Data supplied:
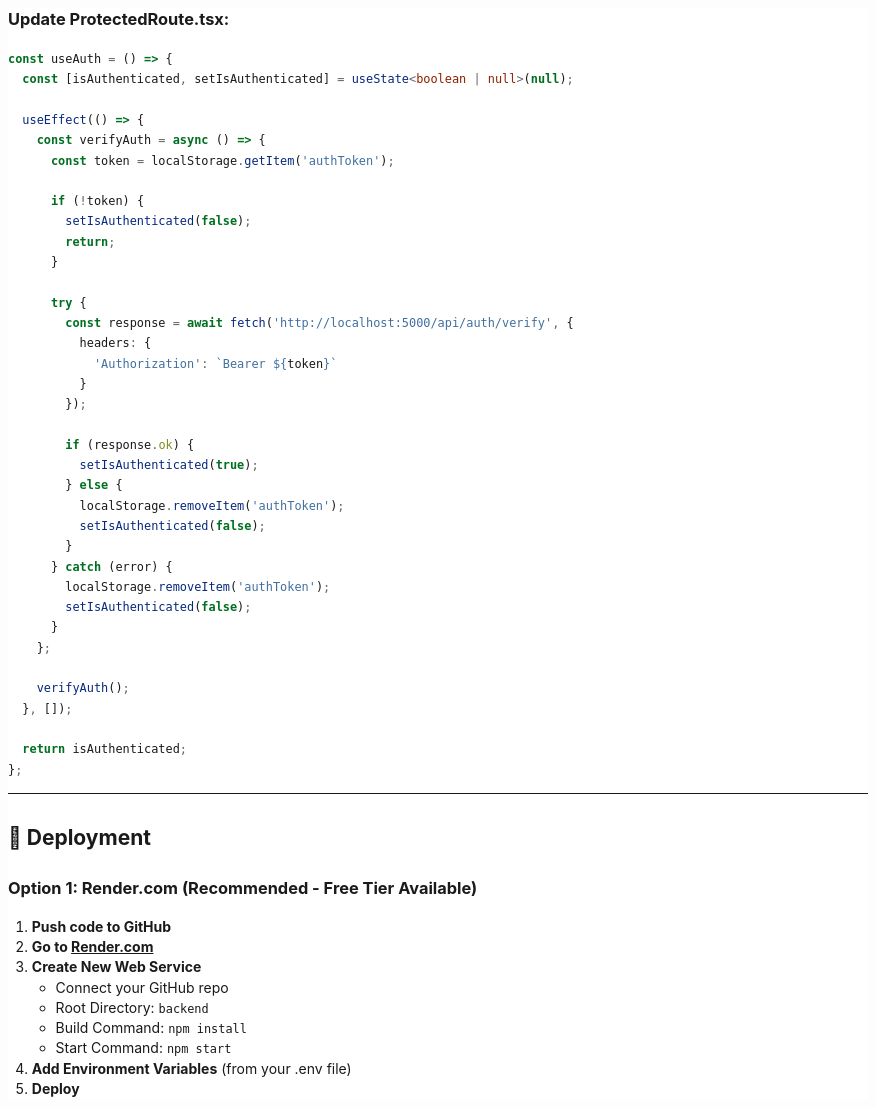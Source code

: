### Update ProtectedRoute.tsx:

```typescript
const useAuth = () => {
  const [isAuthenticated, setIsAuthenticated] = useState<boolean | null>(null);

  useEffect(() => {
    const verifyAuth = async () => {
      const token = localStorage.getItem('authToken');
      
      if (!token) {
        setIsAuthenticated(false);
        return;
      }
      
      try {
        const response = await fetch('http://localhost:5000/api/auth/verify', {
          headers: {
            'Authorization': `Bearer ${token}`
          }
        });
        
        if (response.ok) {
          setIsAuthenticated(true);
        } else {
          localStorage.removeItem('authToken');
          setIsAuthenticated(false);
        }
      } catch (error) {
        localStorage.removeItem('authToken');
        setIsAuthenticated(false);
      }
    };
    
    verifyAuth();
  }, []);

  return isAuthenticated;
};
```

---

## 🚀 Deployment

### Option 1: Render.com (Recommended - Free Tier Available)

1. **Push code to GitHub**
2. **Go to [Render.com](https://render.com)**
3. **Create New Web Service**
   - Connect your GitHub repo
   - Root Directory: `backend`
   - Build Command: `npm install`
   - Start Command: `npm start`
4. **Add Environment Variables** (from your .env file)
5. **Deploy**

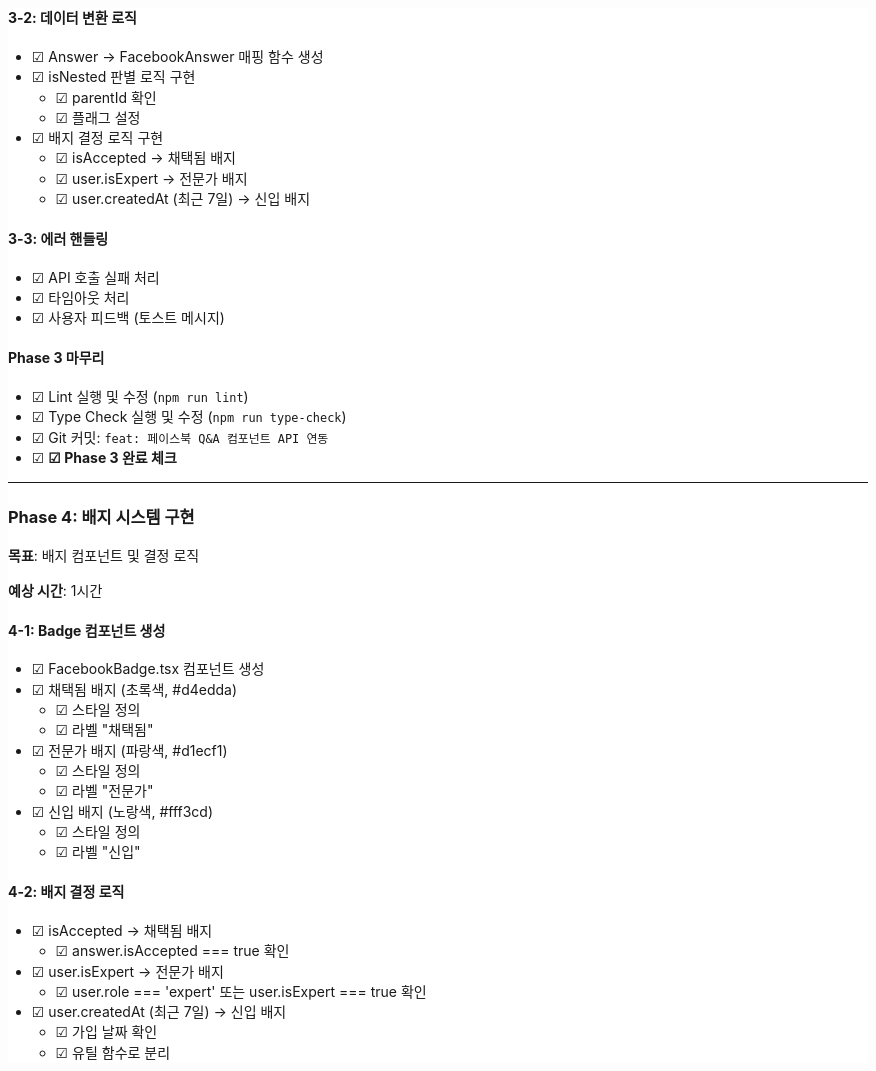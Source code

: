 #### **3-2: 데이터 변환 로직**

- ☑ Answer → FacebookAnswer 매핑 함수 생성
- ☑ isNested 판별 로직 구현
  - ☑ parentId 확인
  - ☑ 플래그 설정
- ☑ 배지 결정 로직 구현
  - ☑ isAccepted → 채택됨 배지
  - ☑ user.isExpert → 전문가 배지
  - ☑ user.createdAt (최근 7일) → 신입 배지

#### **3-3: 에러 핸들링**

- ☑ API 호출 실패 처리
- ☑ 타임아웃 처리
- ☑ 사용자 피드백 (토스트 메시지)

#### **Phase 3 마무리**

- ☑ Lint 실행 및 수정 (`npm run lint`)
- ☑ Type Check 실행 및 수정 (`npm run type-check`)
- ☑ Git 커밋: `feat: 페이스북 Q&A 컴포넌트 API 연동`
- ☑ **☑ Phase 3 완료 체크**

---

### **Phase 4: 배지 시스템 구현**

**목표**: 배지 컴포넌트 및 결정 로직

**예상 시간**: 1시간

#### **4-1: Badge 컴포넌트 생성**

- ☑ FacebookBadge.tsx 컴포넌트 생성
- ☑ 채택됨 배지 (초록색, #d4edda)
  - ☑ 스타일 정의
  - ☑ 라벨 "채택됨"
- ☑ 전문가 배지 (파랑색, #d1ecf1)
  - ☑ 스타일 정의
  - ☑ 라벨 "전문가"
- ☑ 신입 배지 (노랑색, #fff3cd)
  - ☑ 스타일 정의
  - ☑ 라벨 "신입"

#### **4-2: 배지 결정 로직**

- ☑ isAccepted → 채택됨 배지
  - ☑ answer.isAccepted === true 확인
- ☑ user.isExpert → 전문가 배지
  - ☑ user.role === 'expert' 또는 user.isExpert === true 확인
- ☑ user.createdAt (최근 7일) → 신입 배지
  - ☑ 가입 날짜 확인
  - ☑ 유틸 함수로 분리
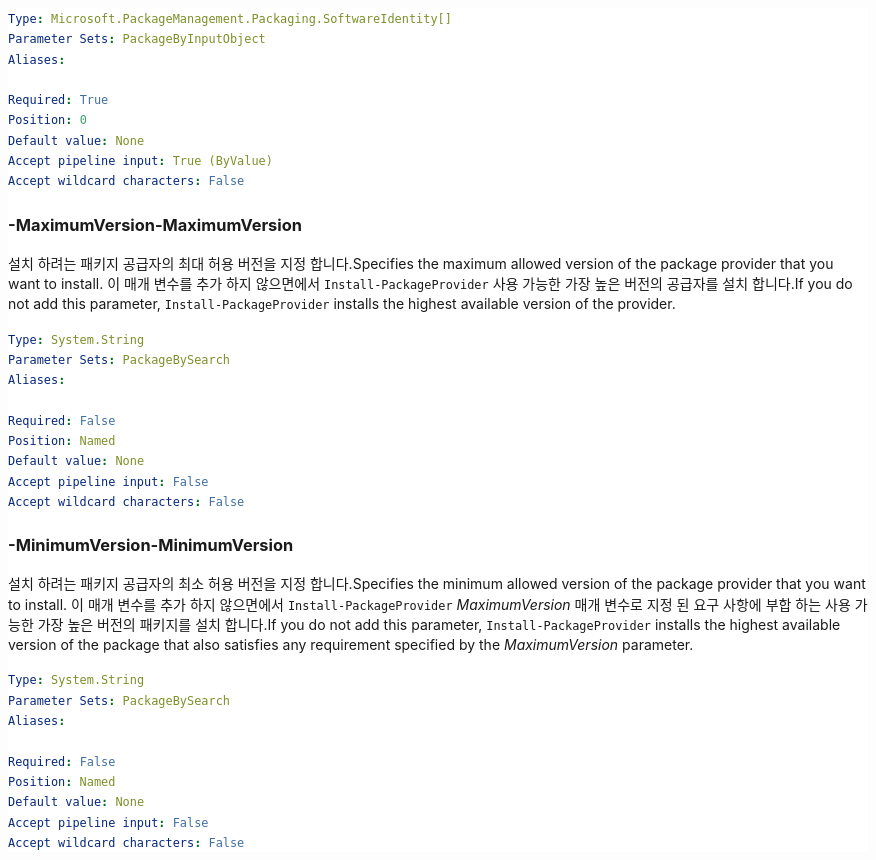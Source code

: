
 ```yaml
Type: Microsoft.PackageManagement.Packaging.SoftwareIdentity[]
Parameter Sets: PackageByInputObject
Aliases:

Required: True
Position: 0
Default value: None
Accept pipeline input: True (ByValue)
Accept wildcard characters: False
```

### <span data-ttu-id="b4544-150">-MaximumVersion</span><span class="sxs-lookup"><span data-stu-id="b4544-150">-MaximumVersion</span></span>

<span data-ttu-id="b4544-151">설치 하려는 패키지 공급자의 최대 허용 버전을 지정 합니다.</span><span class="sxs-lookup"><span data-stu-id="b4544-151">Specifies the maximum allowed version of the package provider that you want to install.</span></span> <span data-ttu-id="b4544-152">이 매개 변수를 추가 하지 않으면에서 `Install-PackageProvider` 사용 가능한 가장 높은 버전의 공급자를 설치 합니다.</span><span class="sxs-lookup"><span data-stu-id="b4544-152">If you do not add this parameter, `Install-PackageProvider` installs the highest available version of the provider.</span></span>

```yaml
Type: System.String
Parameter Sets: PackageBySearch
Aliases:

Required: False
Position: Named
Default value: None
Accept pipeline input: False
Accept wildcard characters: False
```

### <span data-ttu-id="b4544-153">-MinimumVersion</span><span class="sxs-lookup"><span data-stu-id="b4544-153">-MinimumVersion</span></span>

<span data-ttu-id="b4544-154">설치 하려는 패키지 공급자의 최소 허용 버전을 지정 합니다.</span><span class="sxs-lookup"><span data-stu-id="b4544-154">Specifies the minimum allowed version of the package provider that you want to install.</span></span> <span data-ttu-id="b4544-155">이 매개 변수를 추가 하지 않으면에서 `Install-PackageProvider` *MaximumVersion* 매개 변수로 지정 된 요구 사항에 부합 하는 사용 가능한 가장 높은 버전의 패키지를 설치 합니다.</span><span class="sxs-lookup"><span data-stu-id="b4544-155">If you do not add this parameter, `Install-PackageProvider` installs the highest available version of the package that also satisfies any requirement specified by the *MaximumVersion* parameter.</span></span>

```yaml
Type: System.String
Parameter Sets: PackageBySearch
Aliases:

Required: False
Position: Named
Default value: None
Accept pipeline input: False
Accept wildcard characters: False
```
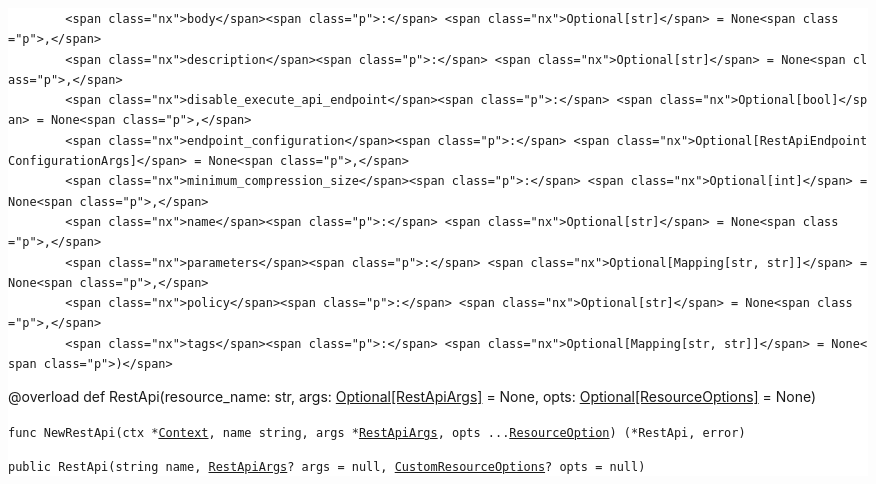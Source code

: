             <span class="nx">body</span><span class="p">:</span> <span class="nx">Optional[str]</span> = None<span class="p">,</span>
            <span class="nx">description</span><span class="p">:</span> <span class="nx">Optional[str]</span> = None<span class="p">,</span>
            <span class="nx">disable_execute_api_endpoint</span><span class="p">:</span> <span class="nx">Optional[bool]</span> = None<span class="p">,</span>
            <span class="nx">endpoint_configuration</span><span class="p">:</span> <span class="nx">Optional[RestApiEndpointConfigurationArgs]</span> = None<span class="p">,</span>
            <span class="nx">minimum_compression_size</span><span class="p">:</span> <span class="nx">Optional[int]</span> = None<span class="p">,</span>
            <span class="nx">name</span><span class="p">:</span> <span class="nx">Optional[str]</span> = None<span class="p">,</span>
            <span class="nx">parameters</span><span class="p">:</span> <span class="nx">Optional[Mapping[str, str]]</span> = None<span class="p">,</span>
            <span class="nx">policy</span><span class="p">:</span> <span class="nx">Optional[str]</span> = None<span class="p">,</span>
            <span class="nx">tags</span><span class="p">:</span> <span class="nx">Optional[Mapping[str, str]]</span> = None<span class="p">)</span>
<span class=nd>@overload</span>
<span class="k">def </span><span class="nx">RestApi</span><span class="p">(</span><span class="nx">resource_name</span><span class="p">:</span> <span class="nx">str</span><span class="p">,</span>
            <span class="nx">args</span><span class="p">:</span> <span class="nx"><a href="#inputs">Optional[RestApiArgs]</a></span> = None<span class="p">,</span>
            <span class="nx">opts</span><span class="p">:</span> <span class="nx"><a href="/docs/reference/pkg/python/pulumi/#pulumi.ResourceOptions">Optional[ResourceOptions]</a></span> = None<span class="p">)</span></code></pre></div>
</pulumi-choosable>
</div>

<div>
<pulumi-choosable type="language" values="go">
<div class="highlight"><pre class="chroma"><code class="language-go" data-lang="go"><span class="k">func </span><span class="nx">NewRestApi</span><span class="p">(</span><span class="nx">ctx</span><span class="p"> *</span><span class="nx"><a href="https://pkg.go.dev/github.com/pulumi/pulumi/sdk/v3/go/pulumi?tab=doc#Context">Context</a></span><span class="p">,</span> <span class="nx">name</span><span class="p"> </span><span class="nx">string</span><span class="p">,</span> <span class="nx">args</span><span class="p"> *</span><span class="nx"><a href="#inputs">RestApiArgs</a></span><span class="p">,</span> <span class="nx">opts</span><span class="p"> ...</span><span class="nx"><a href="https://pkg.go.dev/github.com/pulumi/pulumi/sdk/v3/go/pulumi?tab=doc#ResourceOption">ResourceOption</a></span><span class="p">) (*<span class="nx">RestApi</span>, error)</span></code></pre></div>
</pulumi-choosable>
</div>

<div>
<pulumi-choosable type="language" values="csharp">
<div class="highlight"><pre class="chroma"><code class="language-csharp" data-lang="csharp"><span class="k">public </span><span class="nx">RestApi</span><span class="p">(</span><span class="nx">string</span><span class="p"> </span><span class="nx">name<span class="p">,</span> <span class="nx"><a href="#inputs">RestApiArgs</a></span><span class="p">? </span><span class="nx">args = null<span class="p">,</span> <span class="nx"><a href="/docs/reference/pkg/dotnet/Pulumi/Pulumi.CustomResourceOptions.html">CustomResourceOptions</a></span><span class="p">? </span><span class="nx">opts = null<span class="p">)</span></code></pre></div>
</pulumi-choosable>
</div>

Exercise requirements:
From the data above, report how many lines include the string "Render". The number alone will do.

Exercise output:
2